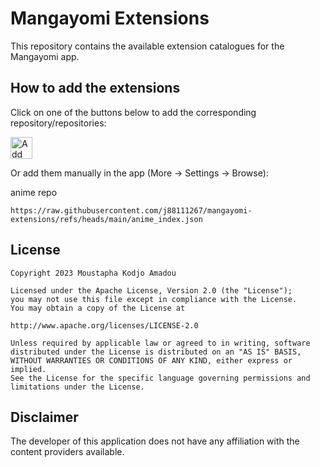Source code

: # Mangayomi Extensions

This repository contains the available extension catalogues for the Mangayomi app.

## How to add the extensions

Click on one of the buttons below to add the corresponding repository/repositories:

<a href="https://intradeus.github.io/http-protocol-redirector?r=mangayomi://add-repo?repo_name=mangayomi-extensions%26repo_url=https://github.com/j88111267/mangayomi-extensions%26anime_url=https://raw.githubusercontent.com/j88111267/mangayomi-extensions/refs/heads/main/anime_index.json"><img alt="Add anime repository" src="images/add-anime-repository.png" height="35"></a>

Or add them manually in the app (More -> Settings -> Browse):

anime repo 
```
https://raw.githubusercontent.com/j88111267/mangayomi-extensions/refs/heads/main/anime_index.json
```

## License

    Copyright 2023 Moustapha Kodjo Amadou

    Licensed under the Apache License, Version 2.0 (the "License");
    you may not use this file except in compliance with the License.
    You may obtain a copy of the License at

    http://www.apache.org/licenses/LICENSE-2.0

    Unless required by applicable law or agreed to in writing, software
    distributed under the License is distributed on an "AS IS" BASIS,
    WITHOUT WARRANTIES OR CONDITIONS OF ANY KIND, either express or implied.
    See the License for the specific language governing permissions and
    limitations under the License.



## Disclaimer

The developer of this application does not have any affiliation with the content providers available.
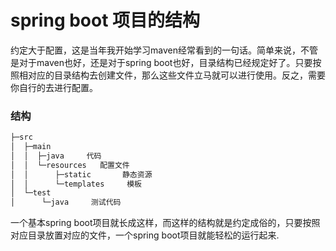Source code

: # spring boot 项目的结构

约定大于配置，这是当年我开始学习maven经常看到的一句话。简单来说，不管是对于maven也好，还是对于spring boot也好，目录结构已经规定好了。只要按照相对应的目录结构去创建文件，那么这些文件立马就可以进行使用。反之，需要你自行的去进行配置。

### 结构

```java
├─src
│  ├─main        
│  │  ├─java     代码
│  │  └─resources   配置文件
│  │      ├─static       静态资源
│  │      └─templates     模板
│  └─test
│      └─java     测试代码
```



一个基本spring boot项目就长成这样，而这样的结构就是约定成俗的，只要按照对应目录放置对应的文件，一个spring boot项目就能轻松的运行起来.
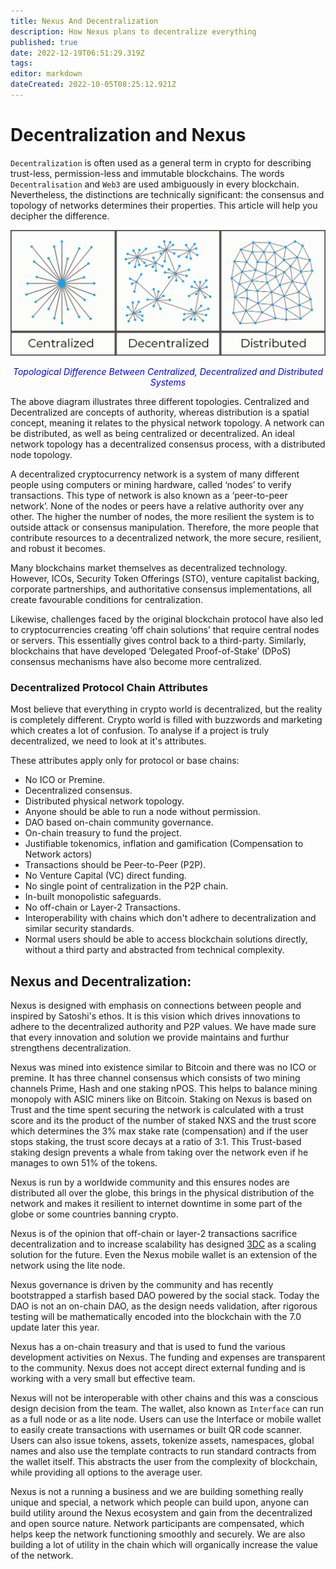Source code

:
 ```yaml
---
title: Nexus And Decentralization
description: How Nexus plans to decentralize everything
published: true
date: 2022-12-19T06:51:29.319Z
tags: 
editor: markdown
dateCreated: 2022-10-05T08:25:12.921Z
---
```


# Decentralization and Nexus

`Decentralization` is often used as a general term in crypto for describing trust-less, permission-less and immutable blockchains. The words `Decentralisation` and `Web3` are used ambiguously in every blockchain. Nevertheless, the distinctions are technically significant: the consensus and topology of networks determines their properties. This article will help you decipher the difference.

![cdd.png](/cdd.png)<p align="center" style="color: blue;">*Topological Difference Between Centralized, Decentralized and Distributed Systems*</p>

The above diagram illustrates three different topologies. Centralized and Decentralized are concepts of authority, whereas distribution is a spatial concept, meaning it relates to the physical network topology. A network can be distributed, as well as being centralized or decentralized. An ideal network topology has a decentralized consensus process, with a distributed node topology.

A decentralized cryptocurrency network is a system of many different people using computers or mining hardware, called ‘nodes’ to verify transactions. This type of network is also known as a ‘peer-to-peer network’. None of the nodes or peers have a relative authority over any other. The higher the number of nodes, the more resilient the system is to outside attack or consensus manipulation. Therefore, the more people that contribute resources to a decentralized network, the more secure, resilient, and robust it becomes.

Many blockchains market themselves as decentralized technology. However, ICOs, Security Token Offerings (STO), venture capitalist backing, corporate partnerships, and authoritative consensus implementations, all create favourable conditions for centralization.

Likewise, challenges faced by the original blockchain protocol have also led to cryptocurrencies creating ‘off chain solutions’ that require central nodes or servers. This essentially gives control back to a third-party. Similarly, blockchains that have developed ‘Delegated Proof-of-Stake’ (DPoS) consensus mechanisms have also become more centralized.

### Decentralized Protocol Chain Attributes

Most believe that everything in crypto world is decentralized, but the reality is completely different. Crypto world is filled with buzzwords and marketing which creates a lot of confusion. To analyse if a project is truly decentralized, we need to look at it's attributes.

These attributes apply only for protocol or base chains:

- No ICO or Premine.
- Decentralized consensus.&#x20;
- Distributed physical network topology.
- Anyone should be able to run a node without permission.
- DAO based on-chain community governance.
- On-chain treasury to fund the project.
- Justifiable tokenomics, inflation and gamification (Compensation to Network actors)
- Transactions should be Peer-to-Peer (P2P).&#x20;
- No Venture Capital (VC) direct funding.
- No single point of centralization in the P2P chain.
- In-built monopolistic safeguards.
- No off-chain or Layer-2 Transactions.
- Interoperability with chains which don't adhere to decentralization and similar security standards.
- Normal users should be able to access blockchain solutions directly, without a third party and abstracted from technical complexity.

## Nexus and Decentralization:

Nexus is designed with emphasis on connections between people and inspired by Satoshi's ethos. It is this vision which drives innovations to adhere to the decentralized authority and P2P values. We have made sure that every innovation and solution we provide maintains and furthur strengthens decentralization.

Nexus was mined into existence similar to Bitcoin and there was no ICO or premine. It has three channel consensus which consists of two mining channels Prime, Hash and one staking nPOS. This helps to balance mining monopoly with ASIC miners like on Bitcoin. Staking on Nexus is based on Trust and the time spent securing the network is calculated with a trust score and its the product of the number of staked NXS and the trust score which determines the 3% max stake rate (compensation) and if the user stops staking, the trust score decays at a ratio of 3:1. This Trust-based staking design prevents a whale from taking over the network even if he manages to own 51% of the tokens.

Nexus is run by a worldwide community and this ensures nodes are distributed all over the globe, this brings in the physical distribution of the network and makes it resilient to internet downtime in some part of the globe or some countries banning crypto.

Nexus is of the opinion that off-chain or layer-2 transactions sacrifice decentralization and to increase scalability has designed [3DC](../../technology/nexus-innovations/3-dimensional-chain-future/) as a scaling solution for the future. Even the Nexus mobile wallet is an extension of the network using the lite node.

Nexus governance is driven by the community and has recently bootstrapped a starfish based DAO powered by the social stack. Today the DAO is not an on-chain DAO, as the design needs validation, after rigorous testing will be mathematically encoded into the blockchain with the 7.0 update later this year.

Nexus has a on-chain treasury and that is used to fund the various development activities on Nexus. The funding and expenses are transparent to the community. Nexus does not accept direct external funding and is working with a very small but effective team.

Nexus will not be interoperable with other chains and this was a conscious design decision from the team. The wallet, also known as `Interface` can run as a full node or as a lite node. Users can use the Interface or mobile wallet to easily create transactions with usernames or built QR code scanner. Users can also issue tokens, assets, tokenize assets, namespaces, global names and also use the template contracts to run standard contracts from the wallet itself. This abstracts the user from the complexity of blockchain, while providing all options to the average user.

Nexus is not a running a business and we are building something really unique and special, a network which people can build upon, anyone can build utility around the Nexus ecosystem and gain from the decentralized and open source nature. Network participants are compensated, which helps keep the network functioning smoothly and securely. We are also building a lot of utility in the chain which will organically increase the value of the network.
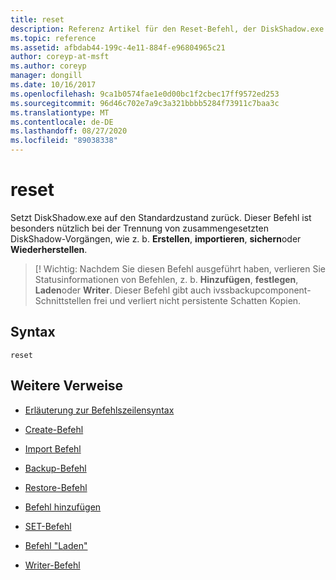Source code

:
 ```yaml
---
title: reset
description: Referenz Artikel für den Reset-Befehl, der DiskShadow.exe auf den Standardzustand zurücksetzt.
ms.topic: reference
ms.assetid: afbdab44-199c-4e11-884f-e96804965c21
author: coreyp-at-msft
ms.author: coreyp
manager: dongill
ms.date: 10/16/2017
ms.openlocfilehash: 9ca1b0574fae1e0d00bc1f2cbec17ff9572ed253
ms.sourcegitcommit: 96d46c702e7a9c3a321bbbb5284f73911c7baa3c
ms.translationtype: MT
ms.contentlocale: de-DE
ms.lasthandoff: 08/27/2020
ms.locfileid: "89038338"
---
```

# <a name="reset"></a>reset

Setzt DiskShadow.exe auf den Standardzustand zurück. Dieser Befehl ist besonders nützlich bei der Trennung von zusammengesetzten DiskShadow-Vorgängen, wie z. b. **Erstellen**, **importieren**, **sichern**oder **Wiederherstellen**.

> [! Wichtig: Nachdem Sie diesen Befehl ausgeführt haben, verlieren Sie Statusinformationen von Befehlen, z. b. **Hinzufügen**, **festlegen**, **Laden**oder **Writer**. Dieser Befehl gibt auch ivssbackupcomponent-Schnittstellen frei und verliert nicht persistente Schatten Kopien.

## <a name="syntax"></a>Syntax

```
reset
```

## <a name="additional-references"></a>Weitere Verweise

- [Erläuterung zur Befehlszeilensyntax](command-line-syntax-key.md)

- [Create-Befehl](create.md)

- [Import Befehl](import_1.md)

- [Backup-Befehl](begin-backup.md)

- [Restore-Befehl](begin-restore.md)

- [Befehl hinzufügen](add.md)

- [SET-Befehl](set_2.md)

- [Befehl "Laden"](reg-load.md)

- [Writer-Befehl](writer.md)
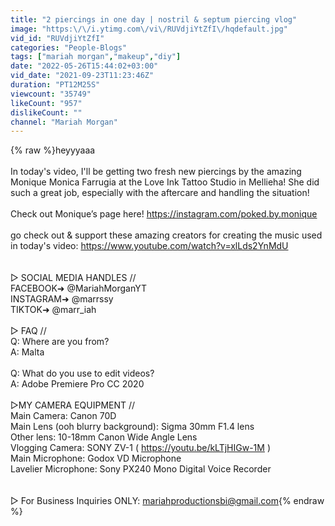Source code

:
 ```yaml
---
title: "2 piercings in one day | nostril & septum piercing vlog"
image: "https:\/\/i.ytimg.com\/vi\/RUVdjiYtZfI\/hqdefault.jpg"
vid_id: "RUVdjiYtZfI"
categories: "People-Blogs"
tags: ["mariah morgan","makeup","diy"]
date: "2022-05-26T15:44:02+03:00"
vid_date: "2021-09-23T11:23:46Z"
duration: "PT12M25S"
viewcount: "35749"
likeCount: "957"
dislikeCount: ""
channel: "Mariah Morgan"
---
```

{% raw %}heyyyaaa<br /><br />In today's video, I'll be getting two fresh new piercings by the amazing Monique Monica Farrugia at the Love Ink Tattoo Studio in Mellieha! She did such a great job, especially with the aftercare and handling the situation!<br /><br />Check out Monique’s page here! <a rel="nofollow" target="blank" href="https://instagram.com/poked.by.monique">https://instagram.com/poked.by.monique</a><br /><br />go check out &amp; support these amazing creators for creating the music used in today's video: <a rel="nofollow" target="blank" href="https://www.youtube.com/watch?v=xlLds2YnMdU">https://www.youtube.com/watch?v=xlLds2YnMdU</a><br /><br /><br />▷ SOCIAL MEDIA HANDLES //<br />FACEBOOK➜ @MariahMorganYT<br />INSTAGRAM➜ @marrssy<br />TIKTOK➜ @marr_iah <br /><br />▷ FAQ //<br />Q: Where are you from?<br />A: Malta<br /><br />Q: What do you use to edit videos?<br />A: Adobe Premiere Pro CC 2020<br /><br />▷MY CAMERA EQUIPMENT //<br />Main Camera: Canon 70D<br />Main Lens (ooh blurry background): Sigma 30mm F1.4 lens<br />Other lens: 10-18mm Canon Wide Angle Lens<br />Vlogging Camera: SONY ZV-1 ( <a rel="nofollow" target="blank" href="https://youtu.be/kLTjHIGw-1M">https://youtu.be/kLTjHIGw-1M</a> )<br />Main Microphone: Godox VD Microphone<br />Lavelier Microphone: Sony PX240 Mono Digital Voice Recorder<br /><br /><br />▷ For Business Inquiries ONLY: mariahproductionsbi@gmail.com{% endraw %}
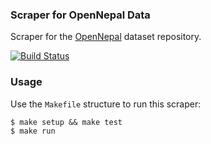 ### Scraper for OpenNepal Data
Scraper for the [OpenNepal](http://data.opennepal.net/) dataset repository.

[![Build Status](https://travis-ci.org/luiscape/hdxscraper-opennepal.svg)](https://travis-ci.org/luiscape/hdxscraper-opennepal)

### Usage
Use the `Makefile` structure to run this scraper:

```shell
$ make setup && make test
$ make run
```
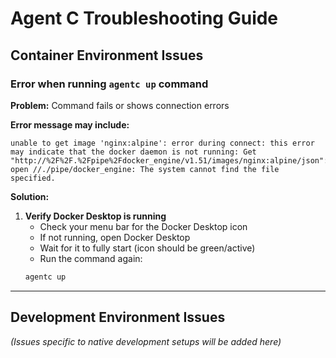# Agent C Troubleshooting Guide

## Container Environment Issues

### Error when running `agentc up` command

**Problem:** Command fails or shows connection errors

**Error message may include:**
```
unable to get image 'nginx:alpine': error during connect: this error may indicate that the docker daemon is not running: Get "http://%2F%2F.%2Fpipe%2Fdocker_engine/v1.51/images/nginx:alpine/json": open //./pipe/docker_engine: The system cannot find the file specified.
```

**Solution:**
1. **Verify Docker Desktop is running**
   - Check your menu bar for the Docker Desktop icon
   - If not running, open Docker Desktop
   - Wait for it to fully start (icon should be green/active)
   - Run the command again:
   ```bash
   agentc up
   ```

---

## Development Environment Issues

*(Issues specific to native development setups will be added here)*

________

What the task requires:
Copy out each line of the listing that contains the word "distribution".

Answer space:
The above diagram illustrates three different topologies. Centralized and Decentralized are concepts of authority, whereas distribution is a spatial concept, meaning it relates to the physical network topology. A network can be distributed, as well as being centralized or decentralized. An ideal network topology has a decentralized consensus process, with a distributed node topology.
Nexus is run by a worldwide community and this ensures nodes are distributed all over the globe, this brings in the physical distribution of the network and makes it resilient to internet downtime in some part of the globe or some countries banning crypto.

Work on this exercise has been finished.